Comprehensive metabolomic and lipidomic alterations in response to heat stress during seed germination and seedling growth of Arabidopsis

Abstract

Temperature affects seed germination and seedling growth, which is a critical and complex stage in plant life cycle. However, comprehensive metabolic basis on temperature implicating seed germination and seedling growth remains less known. Here, we applied the high-throughput untargeted metabolomic and advanced shotgun lipidomic approaches to profile the Arabidopsis 182 metabolites and 149 lipids under moderate (22°C, 28°C) and extreme high (34°C, 40°C) temperatures. Our results showed that a typical feature of the metabolism related to organic acids/derivates and amines was obviously enriched at the moderate temperature, which was implicated in many cellular responses towards tricarboxylic acid cycle (TCA), carbohydrates and amino acids metabolism, peptide biosynthesis, phenylpropanoid biosynthesis and indole 3-acetate (IAA) biosynthetic pathway.

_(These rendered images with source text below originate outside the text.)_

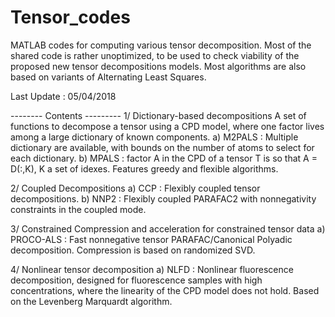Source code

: # Tensor_codes
MATLAB codes for computing various tensor decomposition. Most of the shared code is rather unoptimized, to be used to check viability of the proposed new tensor decompositions models. Most algorithms are also based on variants of Alternating Least Squares.

Last Update : 05/04/2018

-------- Contents ---------
1/ Dictionary-based decompositions
  A set of functions to decompose a tensor using a CPD model, where one factor lives among a large dictionary of known components.
  a) M2PALS : Multiple dictionary are available, with bounds on the number of atoms to select for each dictionary.
  b) MPALS : factor A in the CPD of a tensor T is so that A = D(:,K), K a set of idexes. Features greedy and flexible algorithms.
  
2/ Coupled Decompositions
  a) CCP : Flexibly coupled tensor decompositions. 
  b) NNP2 : Flexibly coupled PARAFAC2 with nonnegativity constraints in the coupled mode. 
  
3/ Constrained Compression and acceleration for constrained tensor data
  a) PROCO-ALS : Fast nonnegative tensor PARAFAC/Canonical Polyadic decomposition. Compression is based on randomized SVD.
  
4/ Nonlinear tensor decomposition 
  a) NLFD : Nonlinear fluorescence decomposition, designed for fluorescence samples with high concentrations, where the linearity of the CPD model does not hold. Based on the Levenberg Marquardt algorithm.
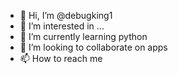 - 👋 Hi, I’m @debugking1
- 👀 I’m interested in ...
- 🌱 I’m currently learning python
- 💞️ I’m looking to collaborate on apps
- 📫 How to reach me 

<!---
debugking1/debugking1 is a ✨ special ✨ repository because its `README.md` (this file) appears on your GitHub profile.
You can click the Preview link to take a look at your changes.
--->
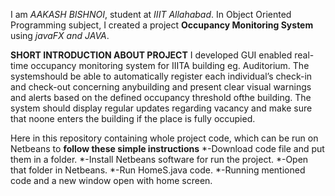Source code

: I am *AAKASH BISHNOI*, student at *IIIT Allahabad*.
In Object Oriented Programming subject, I created a project **Occupancy Monitoring System** using *javaFX and JAVA*.


**SHORT INTRODUCTION ABOUT PROJECT**
I developed GUI enabled real-time occupancy monitoring system for IIITA building eg. Auditorium. 
The systemshould be able to automatically register each individual’s check-in and check-out concerning 
anybuilding and present clear visual warnings and alerts based on the defined occupancy threshold ofthe building. 
The system should display regular updates regarding vacancy and make sure that noone enters the building if the place is fully occupied.


Here in this repository containing whole project code, which can be run on Netbeans to **follow these simple instructions**
*-Download code file and put them in a folder.
*-Install Netbeans software for run the project.
*-Open that folder in Netbeans.
*-Run HomeS.java code.
*-Running mentioned code and a new window open with home screen.

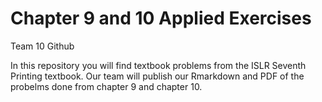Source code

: # Chapter 9 and 10 Applied Exercises
 Team 10 Github


In this repository you will find textbook problems from the ISLR Seventh Printing textbook.
Our team will publish our Rmarkdown and PDF of the probelms done from chapter 9 and chapter 10.
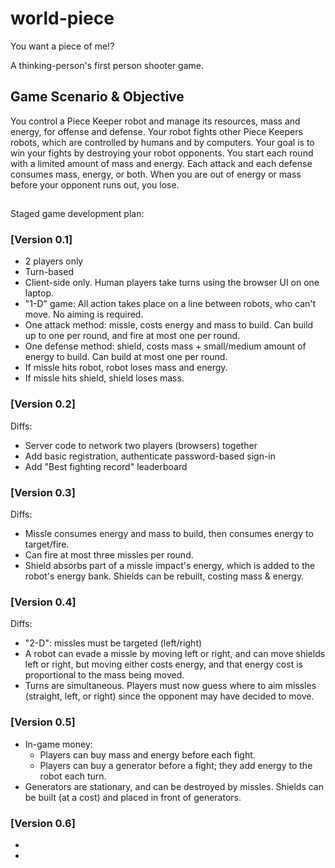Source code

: # world-piece
You want a piece of me!?

A thinking-person's first person shooter game.

## Game Scenario &amp; Objective
You control a Piece Keeper robot and manage its resources, mass and energy, for offense and defense. Your robot fights other Piece Keepers robots, which are controlled by humans and by computers. Your goal is to win your fights by destroying your robot opponents. You start each round with a limited amount of mass and energy. Each attack and each defense consumes mass, energy, or both. When you are out of energy or mass before your opponent runs out, you lose.

##
Staged game development plan:

### [Version 0.1]
- 2 players only
- Turn-based
- Client-side only. Human players take turns using the browser UI on one laptop.
- &quot;1-D&quot; game: All action takes place on a line between robots, who can't move. No aiming is required.
- One attack method: missle, costs energy and mass to build. Can build up to one per round, and fire at most one per round.
- One defense method: shield, costs mass + small/medium amount of energy to build. Can build at most one per round.
- If missle hits robot, robot loses mass and energy.
- If missle hits shield, shield loses mass.

### [Version 0.2]
Diffs:
- Server code to network two players (browsers) together
- Add basic registration, authenticate password-based sign-in
- Add "Best fighting record" leaderboard

### [Version 0.3]
Diffs:
- Missle consumes energy and mass to build, then consumes energy to target/fire.
- Can fire at most three missles per round.
- Shield absorbs part of a missle impact's energy, which is added to the robot's energy bank. Shields can be rebuilt, costing mass &amp; energy.

### [Version 0.4]
Diffs:
- &quot;2-D&quot;: missles must be targeted (left/right)
- A robot can evade a missle by moving left or right, and can move shields left or right, but moving either costs energy, and that energy cost is proportional to the mass being moved.
- Turns are simultaneous. Players must now guess where to aim missles (straight, left, or right) since the opponent may have decided to move.

### [Version 0.5]
- In-game money:
  - Players can buy mass and energy before each fight.
  - Players can buy a generator before a fight; they add energy to the robot each turn.
- Generators are stationary, and can be destroyed by missles. Shields can be built (at a cost) and placed in front of generators.

### [Version 0.6]
-
-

Whereas, under extreme high temperatures, there was no seed germination, but 148 out of total 182 metabolites were highly enriched, involving in the galactose metabolism, fatty acid degradation, tryptophan/phenylalanine metabolism, and shikimic acid-mediated pathways especially including alkaloids metabolism and glucosinolate/flavone/flavonol biosynthesis. Phosphatidylcholine (PC) and phosphatidylethanolamine (PE) also exhibited the gradually increased tendency from moderate temperatures to extreme high temperatures; whereas phosphatidylserine (PS), phosphatidic acid (PA), phosphatidylglycerol (PG), monogalactosyldiacylglycerol (MGDG), digalactosyldiacylglycerol (DGDG) and sulfoquinovosyldiacylglycerol (SQDG) were contrary to decrease. Another typical feature of the distinguished metabolites between 22°C and 28°C, the TCA, disaccharides, nucleotides, polypeptides, SQDG and the biosynthesis of fatty acids and glucobrassicin-mediated IAA were obviously decreased at 28°C, while amino acids, trisaccharides, PE, PC, PA, PS, MGDG, DGDG and diacylglycerol (DAG) preferred to enrich at 28°C, which characterized the alteration of metabolites and lipids during fast seedling growth. Taking together, our results provided the comprehensive metabolites phenotyping, revealed the characteristics of metabolites necessary for seed germination and/or seedling growth under different temperatures, and provided insights into the different metabolic regulation of metabolites and lipid homeostasis for seed germination and seedling growth.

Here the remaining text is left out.